The   number   forty  in   the  Word   signifies   complete vastation and consummation, that is when all the good of the church is vastated, and evil is consummated. By the same number is also signified complete temptation, also the establishment of the church anew, or reformation.  E. 633.
1-3. A wilderness signifies a state of temptation, in which man is as it were without truths, because surrounded by evil spirits, who induce temptation, and then as it were deprive him of truths. R. 546.
As a wilderness signifies a state of temptations, and the number forty, whether years or days, the whole duration thereof from beginning to end, therefore the temptations of the Lord, which were the most cruel of all, and which He sustained from childhood to the passion of the cross, are understood by the temptations of forty days in the wilderness.  E. 730.
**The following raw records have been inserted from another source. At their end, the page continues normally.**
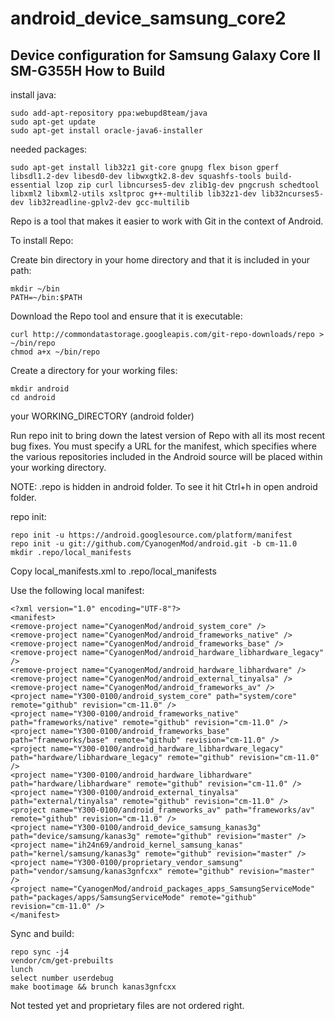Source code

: android_device_samsung_core2
============================

Device configuration for Samsung Galaxy Core II SM-G355H
How to Build
---------------
install java:

    sudo add-apt-repository ppa:webupd8team/java
    sudo apt-get update
    sudo apt-get install oracle-java6-installer

needed packages:

    sudo apt-get install lib32z1 git-core gnupg flex bison gperf libsdl1.2-dev libesd0-dev libwxgtk2.8-dev squashfs-tools build-essential lzop zip curl libncurses5-dev zlib1g-dev pngcrush schedtool libxml2 libxml2-utils xsltproc g++-multilib lib32z1-dev lib32ncurses5-dev lib32readline-gplv2-dev gcc-multilib

Repo is a tool that makes it easier to work with Git in the context of Android.

To install Repo:

 

   Create bin directory in your home directory and that it is included in your path:

    mkdir ~/bin
    PATH=~/bin:$PATH
    
   Download the Repo tool and ensure that it is executable:

    curl http://commondatastorage.googleapis.com/git-repo-downloads/repo > ~/bin/repo
    chmod a+x ~/bin/repo
    
   Create a directory for your working files:

    mkdir android
    cd android
    
your WORKING_DIRECTORY (android folder)

Run repo init to bring down the latest version of Repo with all its most recent bug fixes. You must specify a URL for the manifest, which specifies where the various repositories included in the Android source will be placed within your working directory.

NOTE:
.repo is hidden in android folder. To see it hit Ctrl+h in open android folder.

repo init:

    repo init -u https://android.googlesource.com/platform/manifest
    repo init -u git://github.com/CyanogenMod/android.git -b cm-11.0
    mkdir .repo/local_manifests
    
Copy local_manifests.xml to .repo/local_manifests

Use the following local manifest:

    <?xml version="1.0" encoding="UTF-8"?>
    <manifest>
    <remove-project name="CyanogenMod/android_system_core" />
    <remove-project name="CyanogenMod/android_frameworks_native" />
    <remove-project name="CyanogenMod/android_frameworks_base" />
    <remove-project name="CyanogenMod/android_hardware_libhardware_legacy" />
    <remove-project name="CyanogenMod/android_hardware_libhardware" />
    <remove-project name="CyanogenMod/android_external_tinyalsa" />
    <remove-project name="CyanogenMod/android_frameworks_av" />
    <project name="Y300-0100/android_system_core" path="system/core" remote="github" revision="cm-11.0" />
    <project name="Y300-0100/android_frameworks_native" path="frameworks/native" remote="github" revision="cm-11.0" />
    <project name="Y300-0100/android_frameworks_base" path="frameworks/base" remote="github" revision="cm-11.0" />
    <project name="Y300-0100/android_hardware_libhardware_legacy" path="hardware/libhardware_legacy" remote="github" revision="cm-11.0" />
    <project name="Y300-0100/android_hardware_libhardware" path="hardware/libhardware" remote="github" revision="cm-11.0" />
    <project name="Y300-0100/android_external_tinyalsa" path="external/tinyalsa" remote="github" revision="cm-11.0" />
    <project name="Y300-0100/android_frameworks_av" path="frameworks/av" remote="github" revision="cm-11.0" />
    <project name="Y300-0100/android_device_samsung_kanas3g" path="device/samsung/kanas3g" remote="github" revision="master" />
    <project name="ih24n69/android_kernel_samsung_kanas" path="kernel/samsung/kanas3g" remote="github" revision="master" />
    <project name="Y300-0100/proprietary_vendor_samsung" path="vendor/samsung/kanas3gnfcxx" remote="github" revision="master" />
    <project name="CyanogenMod/android_packages_apps_SamsungServiceMode" path="packages/apps/SamsungServiceMode" remote="github"     revision="cm-11.0" />
    </manifest>


Sync and build:

    repo sync -j4
    vendor/cm/get-prebuilts
    lunch
    select number userdebug
    make bootimage && brunch kanas3gnfcxx

Not tested yet and proprietary files are not ordered right.
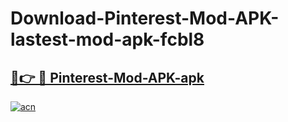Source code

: # Download-Pinterest-Mod-APK-lastest-mod-apk-fcbl8

<h2><a href="https://apkcomod.com?title=Pinterest-Mod-APK">🔗👉 🔴 Pinterest-Mod-APK-apk </a></h2>

[![acn](https://github.com/user-attachments/assets/0f9c940e-d8b0-45ae-aac7-cd30a18b3e1c)](https://apkcomod.com?title=Pinterest-Mod-APK)

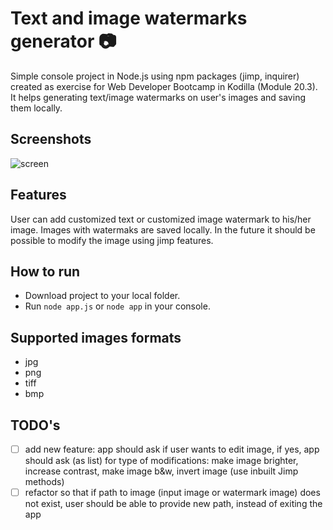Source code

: # Text and image watermarks generator :camera:

Simple console project in Node.js using npm packages (jimp, inquirer) created as exercise for Web Developer Bootcamp in Kodilla (Module 20.3). 
It helps generating text/image watermarks on user's images and saving them locally.

## Screenshots

![screen](https://user-images.githubusercontent.com/49140572/79717674-9a370580-82da-11ea-8ad3-31758b3f7fdb.PNG)

## Features

User can add customized text or customized image watermark to his/her image. Images with watermaks are saved locally. In the future it should be possible to modify the image using jimp features.

## How to run

* Download project to your local folder.
* Run `node app.js` or `node app` in your console.

## Supported images formats

* jpg 
* png 
* tiff
* bmp

## TODO's

- [ ] add new feature: app should ask if user wants to edit image, if yes, app should ask (as list) for type of modifications: make image brighter, increase contrast, make image b&w, 
invert image (use inbuilt Jimp methods)
- [ ] refactor so that if path to image (input image or watermark image) does not exist, user should be able to provide new path, instead of exiting the app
1—11. The temptation which is related contains a summary description of the Lord's temptations in general, shewing that out of love for the whole race of mankind, He fought against the loves of self and of the world with which the hells were replete. The love which was the Lord's veriest life is signified when it is said That He hungered (see Luke iv. 2—4 : Matthew iv. 2-4). He fought against the love of the world, or against all things relating to the love of the world (Matthew iv. 8-10 : Luke iv. 5-8). He fought against self love (Matthew iv. 5-7 : Luke iv. 9-12). His continual victory is signified by its being said that after the temptation Angels came and ministered unto Him.    A. 1690.
It is known in the church that the Lord conquered death, by which is meant hell, and that He afterwards ascended with glory into heaven, but it is not known yet that the Lord conquered hell or death by combats, which are temptations, and at the same time by these means glorified His Humanity, and that the passion on the cross was the last combat or temptation, by which He conquered the one and glorified the other. His temptations in the wilderness, and afterwards by the devil are related in the evangelists, but by these are signified all the temptations that He suffered, even to the last. Temptations are nothing else than combats against the hells.    L. 12.
1 et seq. His being tempted by the devil, signifies His being tempted by the hells whence come evils, thus by the worst of the hells, for those hells chiefly fought against the Divine love of the Lord, the love reigning in those hells being the love of self, and this love is opposite to the Lord's love, and thus to the love which is from the Lord.  E. 740.
1,   2 et seq.     As forty signifies  temptations  and their duration,   and   the  wilderness  the   state   of  those  who undergo them,  therefore also  the Lord, when He was tempted,  went out  into  the  wilderness and  was  there forty days.   A. 8098.
2.     Wilderness signified a state of temptation, and the number forty its duration, whatever that might be.
A. 6828.

2-4.     See Chapter IV., 1-11.                    A. 1690.
3,  4.     By eating is signified to eat spiritually, which is to know, to perceive, and   to   appropriate.    The same thing is signified by what the Lord said to the tempter.   E. 617.
3,  6.    See Chapter III., 16, 17.                   T. 342.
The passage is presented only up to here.